Description of the picture :

Annunciation – Jan van Eik. 1434-1436. Panel, oil. 93 x 37 cm

   The painting “Bratification” was created during the heyday of the work of the Dutch painter Jan van Eik. At this time, the author bought a house and a workshop in Bruges to stay there until the end of his days.

   The story of the appearance of the picture is as follows – the painter prepared a gift for the Duke of Burgundy, Karl Smelom, one of the most heroic representatives from the famous Valois dynasty. The gift was a big triptych on a religious plot. Unfortunately, to this day, “survived” only one fragment of a rather large-scale work – the left sash.

   It is not known under what circumstances 2/3 of the triptych was lost. We only know that van Eik sent his gift to Dijon, the capital of Burgundy in those days, to the Shangmol Monastery, where church masses served.

   Annunciation as an event is a key moment in the history of Christianity. The Annunciation was followed by a change of covenants: the covenants of Moses were replaced by the era “After Grace” (Sub Gratia). Due to the importance of the event, this plot was very often repeated among artists of the Renaissance.

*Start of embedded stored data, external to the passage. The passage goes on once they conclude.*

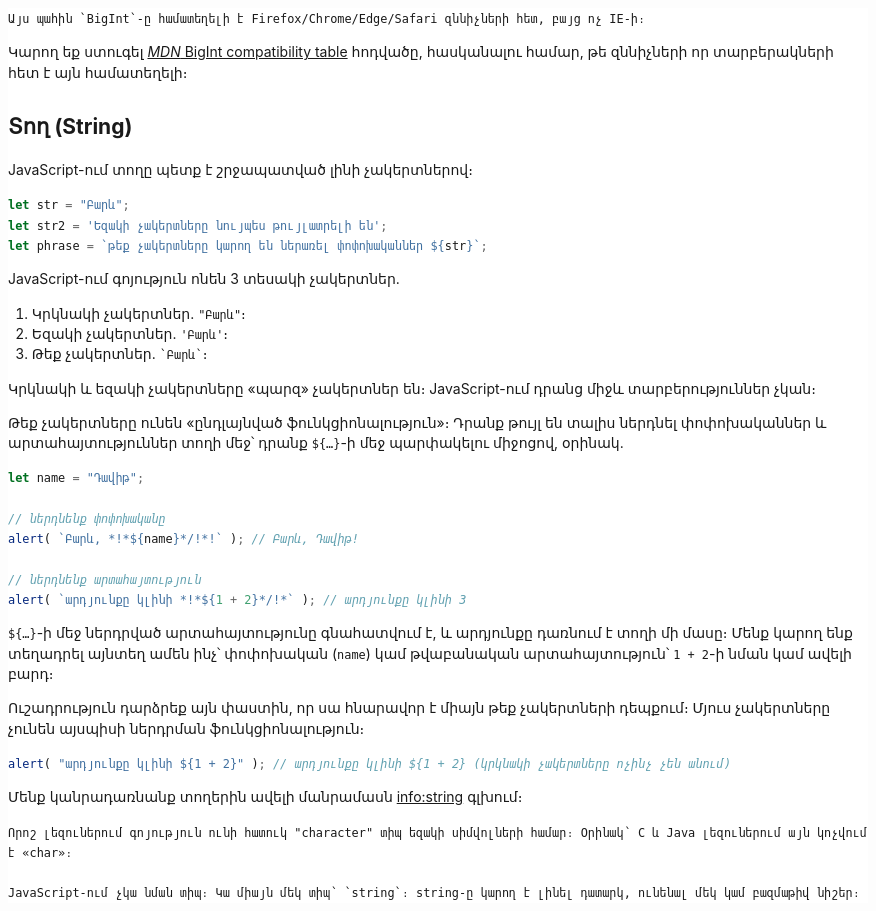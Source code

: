 
```smart header="Համատեղելիության խնդիրներ"
Այս պահին `BigInt`-ը համատեղելի է Firefox/Chrome/Edge/Safari զննիչների հետ, բայց ոչ IE-ի։
```

Կարող եք ստուգել [*MDN* BigInt compatibility table](https://developer.mozilla.org/en-US/docs/Web/JavaScript/Reference/Global_Objects/BigInt#Browser_compatibility) հոդվածը, հասկանալու համար, թե զննիչների որ տարբերակների հետ է այն համատեղելի։

## Տող (String)

JavaScript-ում տողը պետք է շրջապատված լինի չակերտներով։

```js
let str = "Բարև";
let str2 = 'Եզակի չակերտները նույպես թույլատրելի են';
let phrase = `թեք չակերտները կարող են ներառել փոփոխականներ ${str}`;
```

JavaScript-ում գոյություն ոնեն 3 տեսակի չակերտներ.

1. Կրկնակի չակերտներ․ `"Բարև"`։
2. Եզակի չակերտներ․ `'Բարև'`։
3. Թեք չակերտներ․ <code>&#96;Բարև&#96;</code>։

Կրկնակի և եզակի չակերտները «պարզ» չակերտներ են։ JavaScript-ում դրանց միջև տարբերություններ չկան։

Թեք չակերտները ունեն «ընդլայնված ֆունկցիոնալություն»։ Դրանք թույլ են տալիս ներդնել փոփոխականներ և արտահայտություններ տողի մեջ՝ դրանք `${…}`-ի մեջ պարփակելու միջոցով, օրինակ․

```js run
let name = "Դավիթ";

// ներդնենք փոփոխականը
alert( `Բարև, *!*${name}*/!*!` ); // Բարև, Դավիթ!

// ներդնենք արտահայտություն
alert( `արդյունքը կլինի *!*${1 + 2}*/!*` ); // արդյունքը կլինի 3
```

`${…}`-ի մեջ ներդրված արտահայտությունը գնահատվում է, և արդյունքը դառնում է տողի մի մասը։ Մենք կարող ենք տեղադրել այնտեղ ամեն ինչ՝ փոփոխական (`name`) կամ թվաբանական արտահայտություն՝ `1 + 2`-ի նման կամ ավելի բարդ։

Ուշադրություն դարձրեք այն փաստին, որ սա հնարավոր է միայն թեք չակերտների դեպքում։ Մյուս չակերտները չունեն այսպիսի ներդրման ֆունկցիոնալություն։

```js run
alert( "արդյունքը կլինի ${1 + 2}" ); // արդյունքը կլինի ${1 + 2} (կրկնակի չակերտները ոչինչ չեն անում)
```

Մենք կանրադառնանք տողերին ավելի մանրամասն <info:string> գլխում։

```smart header="Գոյություն չունի *character* տիպ։"
Որոշ լեզուներում գոյություն ունի հատուկ "character" տիպ եզակի սիմվոլների համար։ Օրինակ՝ C և Java լեզուներում այն կոչվում է «char»։

JavaScript-ում չկա նման տիպ։ Կա միայն մեկ տիպ՝ `string`։ string-ը կարող է լինել դատարկ, ունենալ մեկ կամ բազմաթիվ նիշեր։
```

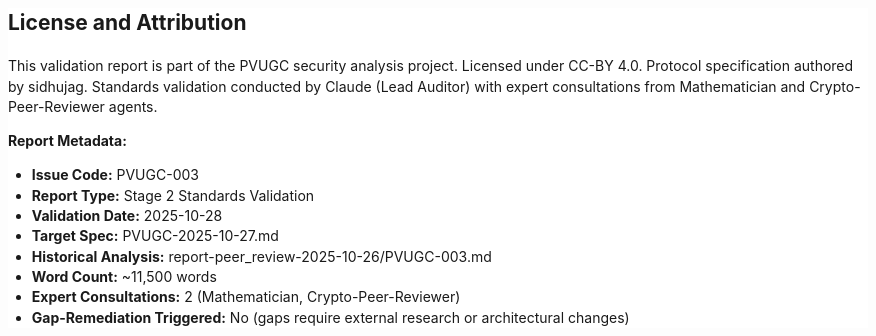 ## License and Attribution

This validation report is part of the PVUGC security analysis project.
Licensed under CC-BY 4.0.
Protocol specification authored by sidhujag.
Standards validation conducted by Claude (Lead Auditor) with expert consultations from Mathematician and Crypto-Peer-Reviewer agents.

**Report Metadata:**
- **Issue Code:** PVUGC-003
- **Report Type:** Stage 2 Standards Validation
- **Validation Date:** 2025-10-28
- **Target Spec:** PVUGC-2025-10-27.md
- **Historical Analysis:** report-peer_review-2025-10-26/PVUGC-003.md
- **Word Count:** ~11,500 words
- **Expert Consultations:** 2 (Mathematician, Crypto-Peer-Reviewer)
- **Gap-Remediation Triggered:** No (gaps require external research or architectural changes)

   The van Eika option is characterized by lyrism and attentive attitude to detail. The audience sees the Virgin Mary and the archangel Gabriel, but here they are not depicted as real personalities. Comparing the size of the figures and the architecture of the background, you can see that the Virgin Mary and Gabriel are depicted by giants – the heads are almost taken to the capitals. The columns behind the back of the characters are noticeably rounded, so what can be assumed – van Eik depicted the altar. Perhaps the lost part of the triptych portrayed the priest, and the giant figures of Maria and Gabriel are a figment of his imagination, a kind of vision.

   Technically, the detailed drawing of all the elements is striking. Glitter of stained-glass windows, stucco molding on the column, decoration of heroes, diversity and simultaneous harmony and saturation of colors (look enough at Maria’s dress) – all this creates an elevated composition full of color and trepidation.

   The masterpiece van Eika was once stored in the Hermitage, but in 1930, the new government, in an effort to “break holes” in the economy of a newly made country, decided to sell works of art without much bargaining. A real tragedy broke out: priceless paintings went for nothing. The same thing happened with Van Eik’s “Bratification”. Even abroad, this “action” was condemned. One way or another, for Russia the work was lost – now the picture belongs to the Washington National Gallery.